Une fois qu’ on est devenu «trop grand» en tous cas, une chose que l’on redécouvre avec émerveillement quand on se retrouve à enseigner en maternelle, c’est l’importance de la couleur préférée. En effet, la couleur préférée, c’est une notion capitale et incontournable quand on a cinq ans. Un enfant qui n’aurait jamais partagé avec les copains quelle est sa couleur préférée, ça n’existe pas, ça n’a aucun sens, ce serait comme ne jamais révéler son prénom. Dire sa couleur préférée, c’est dire qui on est, c’est affirmer son identité sans aucune crainte. Et pour cause: quelles craintes pourrait-on bien avoir? Comment imaginer en effet qu’on pourrait en vouloir à Nia de préférer le marron ? Qu’on pourrait exclure Lucas du groupe parce qu’il préfère le rose? Comment imaginer que ceux qui préfèrent le bleu décident un jour de ne plus adresser la parole à ceux qui préfèrent le violet, ou encore que ceux qui préfèrent le rouge se battraient, au nom de leur couleur préférée, avec ceux qui préfèrent le noir? Que ces scenarii improbables paraissent comiques quand on a cinq ans! Ils relèvent de l’absurde. Ils relèvent d’un monde dont à cet âge là on ne soupçonne pas encore l’existence… Un monde où on aurait besoin de se rappeler en vain que les goûts et les couleurs, ça ne se discute pas.

Ateliers pARTage ©Fabienne Cresens

Quand on a cinq ans, on n’a pas besoin de ce type de proverbes. Respecter la couleur préférée des autres, ça relève de l’évidence. D’ailleurs, comme me l’auront enseigné mes élèves de l’année dernière, quand vient l’anniversaire de Solan ou de Roxane et qu’on veut leur faire un dessin, c’est la moindre des choses de se renseigner discrètement sur leur couleur préférée !
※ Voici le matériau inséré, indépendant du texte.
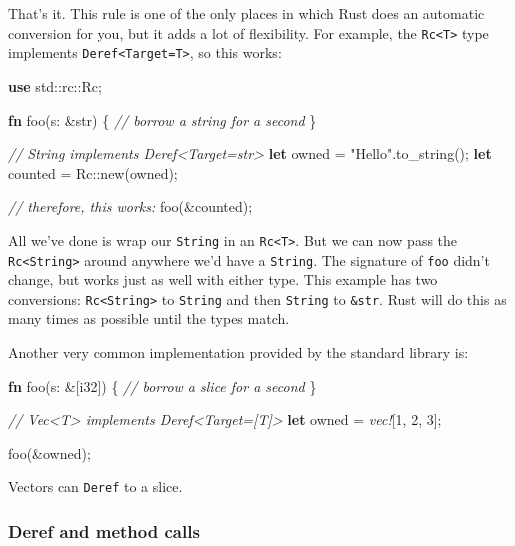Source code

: \documentclass[a4paper,]{book}
\newenvironment{Shaded}{\begin{snugshade}}{\end{snugshade}}
\newcommand{\KeywordTok}[1]{\textcolor[rgb]{0.13,0.29,0.53}{\textbf{{#1}}}}
\newcommand{\DataTypeTok}[1]{\textcolor[rgb]{0.13,0.29,0.53}{{#1}}}
\newcommand{\DecValTok}[1]{\textcolor[rgb]{0.00,0.00,0.81}{{#1}}}
\newcommand{\StringTok}[1]{\textcolor[rgb]{0.31,0.60,0.02}{{#1}}}
\newcommand{\CommentTok}[1]{\textcolor[rgb]{0.56,0.35,0.01}{\textit{{#1}}}}
\newcommand{\PreprocessorTok}[1]{\textcolor[rgb]{0.56,0.35,0.01}{\textit{{#1}}}}
\newcommand{\NormalTok}[1]{{#1}}
\begin{document}
That's it. This rule is one of the only places in which Rust does an
automatic conversion for you, but it adds a lot of flexibility. For
example, the \texttt{Rc\textless{}T\textgreater{}} type implements
\texttt{Deref\textless{}Target=T\textgreater{}}, so this works:

\begin{Shaded}
\begin{Highlighting}[]
\KeywordTok{use} \NormalTok{std::rc::Rc;}

\KeywordTok{fn} \NormalTok{foo(s: &}\DataTypeTok{str}\NormalTok{) \{}
    \CommentTok{// borrow a string for a second}
\NormalTok{\}}

\CommentTok{// String implements Deref<Target=str>}
\KeywordTok{let} \NormalTok{owned = }\StringTok{"Hello"}\NormalTok{.to_string();}
\KeywordTok{let} \NormalTok{counted = Rc::new(owned);}

\CommentTok{// therefore, this works:}
\NormalTok{foo(&counted);}
\end{Highlighting}
\end{Shaded}

All we've done is wrap our \texttt{String} in an
\texttt{Rc\textless{}T\textgreater{}}. But we can now pass the
\texttt{Rc\textless{}String\textgreater{}} around anywhere we'd have a
\texttt{String}. The signature of \texttt{foo} didn't change, but works
just as well with either type. This example has two conversions:
\texttt{Rc\textless{}String\textgreater{}} to \texttt{String} and then
\texttt{String} to \texttt{\&str}. Rust will do this as many times as
possible until the types match.

Another very common implementation provided by the standard library is:

\begin{Shaded}
\begin{Highlighting}[]
\KeywordTok{fn} \NormalTok{foo(s: &[}\DataTypeTok{i32}\NormalTok{]) \{}
    \CommentTok{// borrow a slice for a second}
\NormalTok{\}}

\CommentTok{// Vec<T> implements Deref<Target=[T]>}
\KeywordTok{let} \NormalTok{owned = }\PreprocessorTok{vec!}\NormalTok{[}\DecValTok{1}\NormalTok{, }\DecValTok{2}\NormalTok{, }\DecValTok{3}\NormalTok{];}

\NormalTok{foo(&owned);}
\end{Highlighting}
\end{Shaded}

Vectors can \texttt{Deref} to a slice.

\subsubsection{Deref and method calls}\label{deref-and-method-calls}
\end{document}
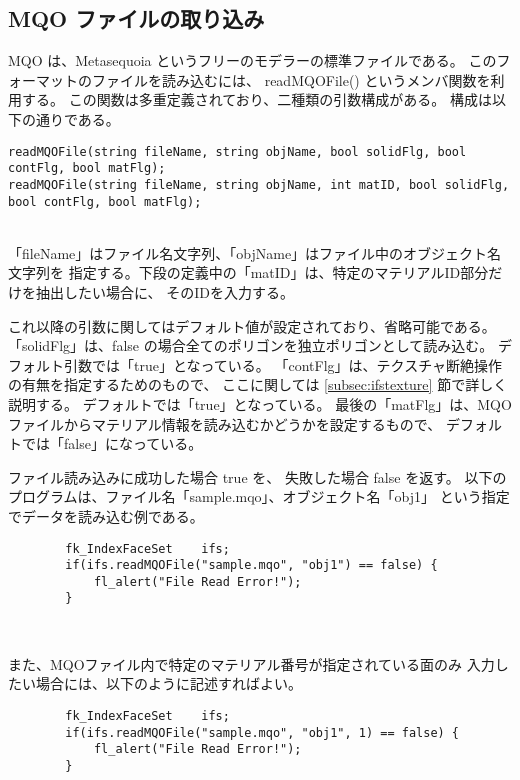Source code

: \subsection{MQO ファイルの取り込み} \label{subsec:mqoread}
MQO は、Metasequoia というフリーのモデラーの標準ファイルである。
このフォーマットのファイルを読み込むには、
readMQOFile() というメンバ関数を利用する。
この関数は多重定義されており、二種類の引数構成がある。
構成は以下の通りである。
\\
\begin{screen}
\begin{small}
\begin{verbatim}
readMQOFile(string fileName, string objName, bool solidFlg, bool contFlg, bool matFlg);
readMQOFile(string fileName, string objName, int matID, bool solidFlg, bool contFlg, bool matFlg);
\end{verbatim}
\end{small}
\end{screen}
~ \\
「fileName」はファイル名文字列、「objName」はファイル中のオブジェクト名文字列を
指定する。下段の定義中の「matID」は、特定のマテリアルID部分だけを抽出したい場合に、
そのIDを入力する。

これ以降の引数に関してはデフォルト値が設定されており、省略可能である。
「solidFlg」は、false の場合全てのポリゴンを独立ポリゴンとして読み込む。
デフォルト引数では「true」となっている。
「contFlg」は、テクスチャ断絶操作の有無を指定するためのもので、
ここに関しては \ref{subsec:ifstexture} 節で詳しく説明する。
デフォルトでは「true」となっている。
最後の「matFlg」は、MQOファイルからマテリアル情報を読み込むかどうかを設定するもので、
デフォルトでは「false」になっている。

ファイル読み込みに成功した場合 true を、
失敗した場合 false を返す。
以下のプログラムは、ファイル名「sample.mqo」、オブジェクト名「obj1」
という指定でデータを読み込む例である。
\\
\begin{screen}
\begin{verbatim}
        fk_IndexFaceSet    ifs;
        if(ifs.readMQOFile("sample.mqo", "obj1") == false) {
            fl_alert("File Read Error!");
        }
\end{verbatim}
\end{screen} ~

また、MQOファイル内で特定のマテリアル番号が指定されている面のみ
入力したい場合には、以下のように記述すればよい。
\begin{screen}
\begin{verbatim}
        fk_IndexFaceSet    ifs;
        if(ifs.readMQOFile("sample.mqo", "obj1", 1) == false) {
            fl_alert("File Read Error!");
        }
\end{verbatim}
\end{screen} ~

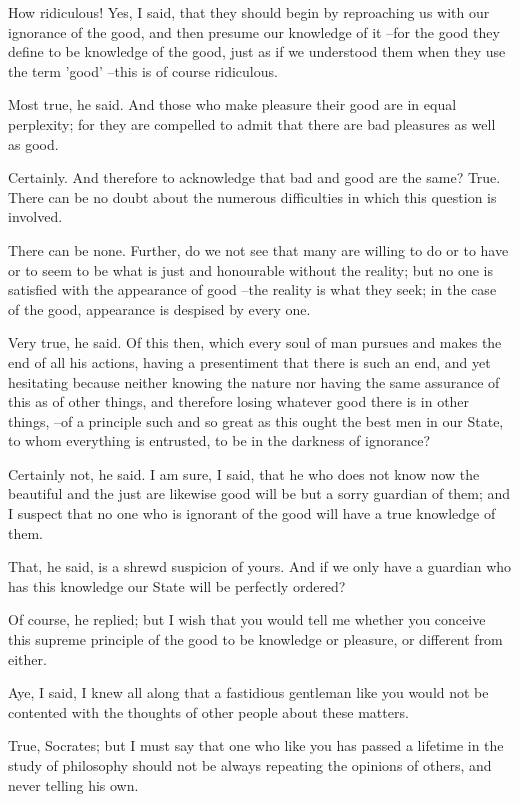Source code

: How ridiculous!
Yes, I said, that they should begin by reproaching us with our ignorance of the good, and then presume our knowledge of it --for the good they define to be knowledge of the good, just as if we understood them when they use the term 'good' --this is of course ridiculous.

Most true, he said.
And those who make pleasure their good are in equal perplexity; for they are compelled to admit that there are bad pleasures as well as good.

Certainly.
And therefore to acknowledge that bad and good are the same?
True.
There can be no doubt about the numerous difficulties in which this question is involved.

There can be none.
Further, do we not see that many are willing to do or to have or to seem to be what is just and honourable without the reality; but no one is satisfied with the appearance of good --the reality is what they seek; in the case of the good, appearance is despised by every one.

Very true, he said.
Of this then, which every soul of man pursues and makes the end of all his actions, having a presentiment that there is such an end, and yet hesitating because neither knowing the nature nor having the same assurance of this as of other things, and therefore losing whatever good there is in other things, --of a principle such and so great as this ought the best men in our State, to whom everything is entrusted, to be in the darkness of ignorance?

Certainly not, he said.
I am sure, I said, that he who does not know now the beautiful and the just are likewise good will be but a sorry guardian of them; and I suspect that no one who is ignorant of the good will have a true knowledge of them.

That, he said, is a shrewd suspicion of yours.
And if we only have a guardian who has this knowledge our State will be perfectly ordered?

Of course, he replied; but I wish that you would tell me whether you conceive this supreme principle of the good to be knowledge or pleasure, or different from either.

Aye, I said, I knew all along that a fastidious gentleman like you would not be contented with the thoughts of other people about these matters.

True, Socrates; but I must say that one who like you has passed a lifetime in the study of philosophy should not be always repeating the opinions of others, and never telling his own.

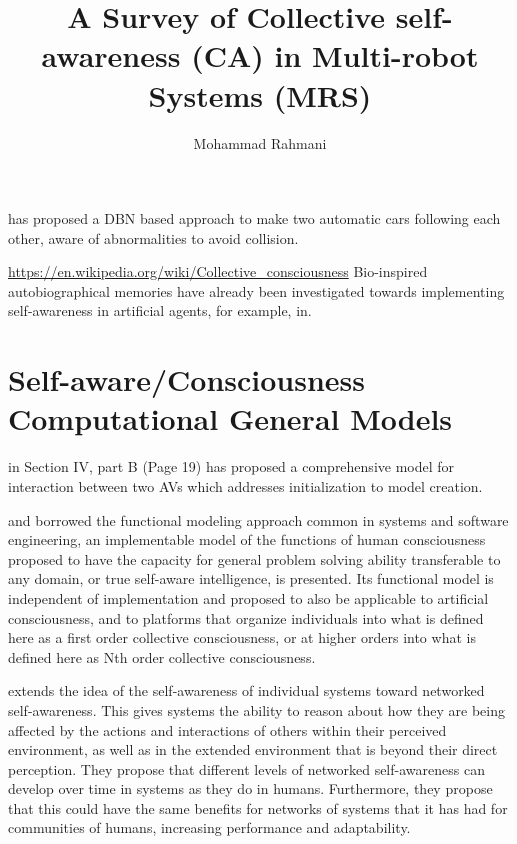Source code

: \documentclass{article}
\begin{document}
	
	\title{A Survey of Collective self-awareness (CA) in Multi-robot Systems (MRS)}
	\author{Mohammad Rahmani}
	\date{}
	\maketitle
	\cite{kanapram-2020-collective-awareness-for-abnormality-detection-in-connected-autonomous-vehicles} has proposed a DBN based approach to make two automatic cars following each other, aware of abnormalities to avoid collision. 
	
	\cite{kephart-2017-self-adaptation-in-collective-self-aware-computing-systems}
	
	\url{https://en.wikipedia.org/wiki/Collective_consciousness} 
	Bio-inspired autobiographical memories have already been investigated towards implementing self-awareness in artificial agents, for example, in\cite{landauer-2015-designing-cooperating-self-improving-systems}.
	
	\section{Self-aware/Consciousness Computational General Models}
	\citet{regazzoni-2020-multi-sensorial-generative-and-descriptive-self-awareness-models-for-autonomous-systems} in Section IV, part B (Page 19) has proposed a comprehensive model for interaction between two AVs which addresses initialization to model creation. 
	
	\citet{williams-2019-a-model-for-human-artificial-collective-consciousness-part-1} and \citet{williams-2019-a-model-for-human-artificial-collective-consciousness-part-2} borrowed the functional modeling approach common in systems and software engineering, an implementable model of the functions of human consciousness proposed to have the capacity for general problem solving ability transferable to any domain, or true self-aware intelligence, is presented. Its functional model is independent of implementation and proposed to also be applicable to artificial consciousness, and to platforms that organize individuals into what is defined here as a first order collective consciousness, or at higher orders into what is defined here as Nth order collective consciousness.
	
	\citet{esterle-2020-i-think-therefore-you-are-models-for-interaction-in-collectives-of-self-aware-cyber-physical-systems} extends the idea of the self-awareness of individual systems toward networked self-awareness. This gives systems the ability to reason about how they are being affected by the actions and interactions of others within their perceived environment, as well as in the extended environment that is beyond their direct perception. They propose that different levels of networked self-awareness can develop over time in systems as they do in humans. Furthermore, they propose that this could have the same benefits for networks of systems that it has had for communities of humans, increasing performance and adaptability.
	
\end{document}
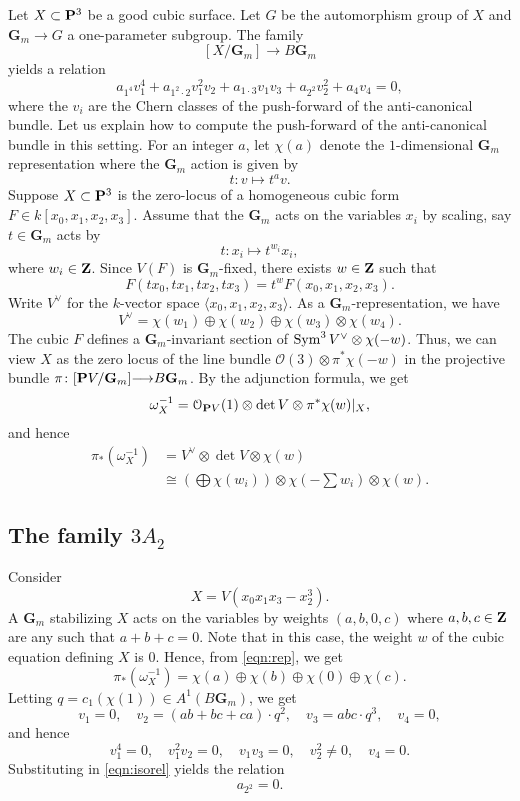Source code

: \documentclass[11pt,reqno, letterpaper]{amsart}
\renewcommand{\to}{{\longrightarrow}}
\numberwithin{equation}{section}
\renewcommand{\O}{\mathcal O}
\newcommand{\G}{\mathbf G}
\begin{document}
Let $X \subset \P^3$ be a good cubic surface.
Let $G$ be the automorphism group of $X$ and $\G_m \to G$ a one-parameter subgroup.
The family
\[ [X/\G_m] \to B\G_m\]
yields a relation
\begin{equation}\label{eqn:isorel}
  a_{1^4}v_1^4 + a_{1^2\cdot 2} v_1^2v_2 + a_{1\cdot 3} v_1v_3 + a_{2^2}v_2^2 + a_4 v_4 = 0,
\end{equation}
where the $v_i$ are the Chern classes of the push-forward of the anti-canonical bundle.
Let us explain how to compute the push-forward of the anti-canonical bundle in this setting.
For an integer $a$, let $\chi(a)$ denote the $1$-dimensional $\G_m$ representation where the $\G_m$ action is given by
\[ t \colon v \mapsto t^a v.\]
Suppose $X \subset \P^3$ is the zero-locus of a homogeneous cubic form $F \in k[x_0,x_1,x_2,x_3]$.
Assume that the $\G_m$ acts on the variables $x_i$ by scaling, say $t \in \G_m$ acts by
\[ t \colon x_i \mapsto t^{w_i}x_i,\]
where $w_i \in \Z$.
Since $V(F)$ is $\G_m$-fixed, there exists $w \in \Z$ such that
\[ F \left(t x_0, t x_1, t x_2, t x_3\right) = t^w F\left(x_0, x_1, x_2,x_3\right).\]
Write $V^\vee$ for the $k$-vector space $\langle x_0, x_1, x_2,x_3 \rangle$.
As a $\G_m$-representation, we have
\[ V^\vee = \chi(w_1) \oplus \chi(w_2) \oplus \chi(w_3) \otimes \chi(w_4).\]
The cubic $F$ defines a $\G_m$-invariant section of $\Sym^3 V^\vee \otimes \chi(-w)$.
Thus, we can view $X$ as the zero locus of the line bundle $\O(3) \otimes \pi^*\chi(-w)$ in the projective bundle $\pi \colon [\P V/\G_m] \to B\G_m$.
By the adjunction formula, we get
\[ \omega_X^{-1} = \O_{\P V}(1) \otimes \det V \otimes \pi^*\chi(w) |_X,\]
and hence
\begin{equation}\label{eqn:rep}
\begin{split}
  \pi_*\left( \omega_X^{-1} \right) &= V^\vee \otimes \det V \otimes \chi(w) \\
  &\cong \left( \bigoplus \chi(w_i)  \right) \otimes \chi\left(-\sum w_i\right) \otimes \chi(w).
\end{split}
\end{equation}

\subsection{The family $3A_2$}
Consider
\[ X = V(x_0x_1x_3 - x_2^3).\]
A $\G_m$ stabilizing $X$ acts on the variables by weights $(a,b,0,c)$ where $a,b,c \in \Z$ are any such that $a+b+c = 0$.
Note that in this case, the weight $w$ of the cubic equation defining $X$ is $0$.
Hence, from \eqref{eqn:rep}, we get
\[ \pi_*\left(\omega^{-1}_X\right) = \chi(a) \oplus \chi(b) \oplus \chi(0) \oplus \chi(c).\]
Letting $q = c_1(\chi(1)) \in A^1(B\G_m)$, we get
\[ v_1 = 0, \quad v_2 = (ab+bc+ca) \cdot q^2, \quad v_3 = abc \cdot q^3, \quad v_4 = 0,\]
and hence
\[ v_1^4 = 0, \quad v_1^2v_2 = 0, \quad v_1v_3 = 0,\quad v_2^2 \neq 0, \quad v_4 = 0.\]
Substituting in \eqref{eqn:isorel} yields the relation
\begin{equation}\label{eqn:iso1}
  a_{2^2} = 0.
\end{equation}
\end{document}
Aussi, depuis que j’ai compris l’importance de cette notion essentielle, j’ai toujours pris soin de ne pas négliger ces petits moments de classe a priori anodins où mes élèves ont la possibilité de choisir la couleur: celle de leur porte-document, celle de l’étiquette de leur prénom, celle du feutre à utiliser pour repasser sur les boucles…

Il m’a bien fallu, moi aussi, au fil des années, retrouver quelle était ma couleur préférée, car cette question de la part du groupe ne m’épargne pas et arrive généralement assez tôt dans l’année scolaire.

J’aime le rouge mais pas pour les vêtements…

Au début, j’étais un peu embêtée pour ma réponse: en effet, j’aime le rouge mais pas pour les vêtements… J’aime beaucoup le jaune mais dans certaines circonstances uniquement… Pourquoi se limiter à une seule couleur? Ma vérité est bien plus nuancée… Mais quand on y pense, quel est donc ce drôle de monde des adultes où le champ des couleurs préférées s’élargit tandis que celui des opinions se rétrécit et se durcit?… Ne ferait-on pas mieux de réserver nos facultés de nuance, d’ouverture et d’écoute aux échanges d’idées et aux débats d’opinion ?

En attendant, moi j’ai choisi ma couleur préférée. C’est le vert. Et dans Olive et Tom, j’étais Olive. Et dans Si tu vivais ailleurs…, moi je vivrais près d’un fjord. Et toi ?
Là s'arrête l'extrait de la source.